Logo pensei que, se a acadêmica tivesse ajudando-a a sair do campus, ela perderia no mínimo quatro aulas de anatomia humana ou farmacologia. Ainda bem que eu não tinha encontrado a anciã coxa antes da moça, senão provavelmente eu teria que perder o almoço para ajudá-la. Que coisa horrível de se pensar. Mas é verdade.
Nessa mesma época houve uma comoção em massa na universidade. Foi organizado até uma campanha de doação de dinheiro e alimentos à idosa que, segundo os boatos que ouvi, foi pedir esmolas de sala em sala no bloco do curso de direito. A pobrezinha chegou lá e, em meio a seu sofismo soluçante, urinou-se toda na frente de uma das turmas, derramando todo o seu sofrimento pelas pernas, inundando o chão, o vade mecum, e a consciência dos acadêmicos de vergonha e compaixão. Disseram que só nessa turma ela arrecadou quase duzentos paus.
Ainda bem que ela soube escolher o curso certo para pedir colaboração. Se tivesse ido nas licenciaturas...
Um dia, indo para a faculdade, às seis e quarenta e cinco da manhã, o ônibus em que eu estava passou bem na frente de um bar, daqueles bem decadentes. Observei o boteco despretensiosamente através da janela. A música alta (um brega muito animado) que tocava lá, tornou-se grave subitamente, tão rápido que meu ônibus estava, permitindo a mim apenas um vislumbre da cena do bar, quer dizer, não exatamente no bar, mas daquela senhorazinha safada cujo rebolado testemunhei, completamente aterrada.

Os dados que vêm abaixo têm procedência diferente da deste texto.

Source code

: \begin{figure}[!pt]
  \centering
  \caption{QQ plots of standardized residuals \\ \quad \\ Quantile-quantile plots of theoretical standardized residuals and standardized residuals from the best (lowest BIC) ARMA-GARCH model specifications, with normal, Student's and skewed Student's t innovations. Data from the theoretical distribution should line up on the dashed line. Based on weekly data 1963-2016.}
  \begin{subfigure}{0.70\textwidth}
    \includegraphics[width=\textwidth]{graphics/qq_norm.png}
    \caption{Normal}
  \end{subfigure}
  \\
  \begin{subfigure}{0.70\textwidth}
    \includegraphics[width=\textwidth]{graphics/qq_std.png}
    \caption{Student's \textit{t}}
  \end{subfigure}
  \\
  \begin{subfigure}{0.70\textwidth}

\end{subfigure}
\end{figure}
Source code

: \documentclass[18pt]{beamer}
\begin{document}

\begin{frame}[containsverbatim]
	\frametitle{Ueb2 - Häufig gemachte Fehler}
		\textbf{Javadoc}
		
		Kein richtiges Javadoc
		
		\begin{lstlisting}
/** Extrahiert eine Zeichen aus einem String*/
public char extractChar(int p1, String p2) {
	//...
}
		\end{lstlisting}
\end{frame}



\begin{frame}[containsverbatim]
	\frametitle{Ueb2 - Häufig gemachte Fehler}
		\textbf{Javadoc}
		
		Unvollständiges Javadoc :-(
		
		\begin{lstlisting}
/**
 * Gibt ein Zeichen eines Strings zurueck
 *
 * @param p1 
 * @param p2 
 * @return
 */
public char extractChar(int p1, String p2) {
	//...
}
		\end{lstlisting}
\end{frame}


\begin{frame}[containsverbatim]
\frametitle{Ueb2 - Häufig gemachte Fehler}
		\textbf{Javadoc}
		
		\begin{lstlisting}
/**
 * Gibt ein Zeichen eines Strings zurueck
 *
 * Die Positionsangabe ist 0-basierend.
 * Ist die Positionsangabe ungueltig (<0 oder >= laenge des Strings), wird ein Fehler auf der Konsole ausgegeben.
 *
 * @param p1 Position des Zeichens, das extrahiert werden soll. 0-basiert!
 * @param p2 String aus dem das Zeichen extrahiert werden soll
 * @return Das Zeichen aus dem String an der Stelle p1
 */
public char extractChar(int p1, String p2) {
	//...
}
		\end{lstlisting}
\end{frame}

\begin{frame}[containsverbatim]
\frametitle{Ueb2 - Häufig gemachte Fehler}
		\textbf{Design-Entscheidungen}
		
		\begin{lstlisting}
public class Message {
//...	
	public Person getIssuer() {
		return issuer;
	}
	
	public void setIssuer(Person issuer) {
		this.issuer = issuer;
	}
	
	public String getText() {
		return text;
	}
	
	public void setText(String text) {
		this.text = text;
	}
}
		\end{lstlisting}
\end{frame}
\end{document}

Bom, pelo menos a saúde da velhinha parecia intacta: andava e enxergava muito bem - rodopiava pelo bar enquanto equilibrava um copo de cerveja numa das mãos.
Admito que fiquei meio balançada a levar este segredo para o túmulo. Me senti, de certo modo, culpada por ter visto a idosa na sua malemolência; por ter olhado para fora do ônibus no momento do seu remelexo e até mesmo de ter ido estudar tão cedo naquela manhã, presenciando, assim, o seu gingado fraudulento. No entanto, resolvi escrever para a página do facebook da minha universidade para alertar as pessoas sobre a falcatrua da anciã. Foi nesse momento que fiquei ainda mais aturdida: o moderador da página me respondeu que, só nesse dia, tinha recebido mais de vinte mensagens sobre o assunto, incluindo fotos e até vídeos da senhora dançarina, em anexo.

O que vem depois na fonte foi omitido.